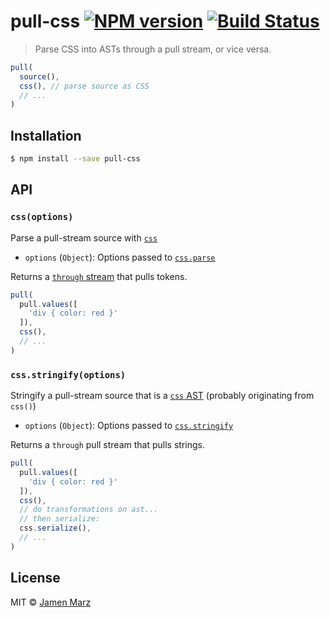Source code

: # pull-css [![NPM version](https://badge.fury.io/js/pull-css.svg)](https://npmjs.org/package/pull-css) [![Build Status](https://travis-ci.org/jamen/pull-css.svg?branch=master)](https://travis-ci.org/Jamen%20Marz/pull-css)

> Parse CSS into ASTs through a pull stream, or vice versa.

```js
pull(
  source(),
  css(), // parse source as CSS
  // ...
)
```

## Installation

```sh
$ npm install --save pull-css
```

## API

### `css(options)`
Parse a pull-stream source with [`css`](https://npmjs.com/packages/css)
 - `options` (`Object`): Options passed to [`css.parse`](https://github.com/reworkcss/css#cssparsecode-options)

Returns a [`through` stream](https://github.com/pull-stream/pull-stream/blob/master/docs/throughs/index.md) that pulls tokens.

```js
pull(
  pull.values([
    'div { color: red }'
  ]),
  css(),
  // ...
)
```

### `css.stringify(options)`
Stringify a pull-stream source that is a [`css` AST](https://github.com/reworkcss/css#ast)  (probably originating from `css()`)
 - `options` (`Object`): Options passed to [`css.stringify`](https://github.com/reworkcss/css#cssstringifyobject-options)

Returns a `through` pull stream that pulls strings.

```js
pull(
  pull.values([
    'div { color: red }'
  ]),
  css(),
  // do transformations on ast...
  // then serialize:
  css.serialize(),
  // ...
)
```

## License

MIT © [Jamen Marz](https://github.com/jamen)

◆ How to complete this task
Exactly how many lines of the records include "stream"? Provide the number by itself.

◆ Answer
5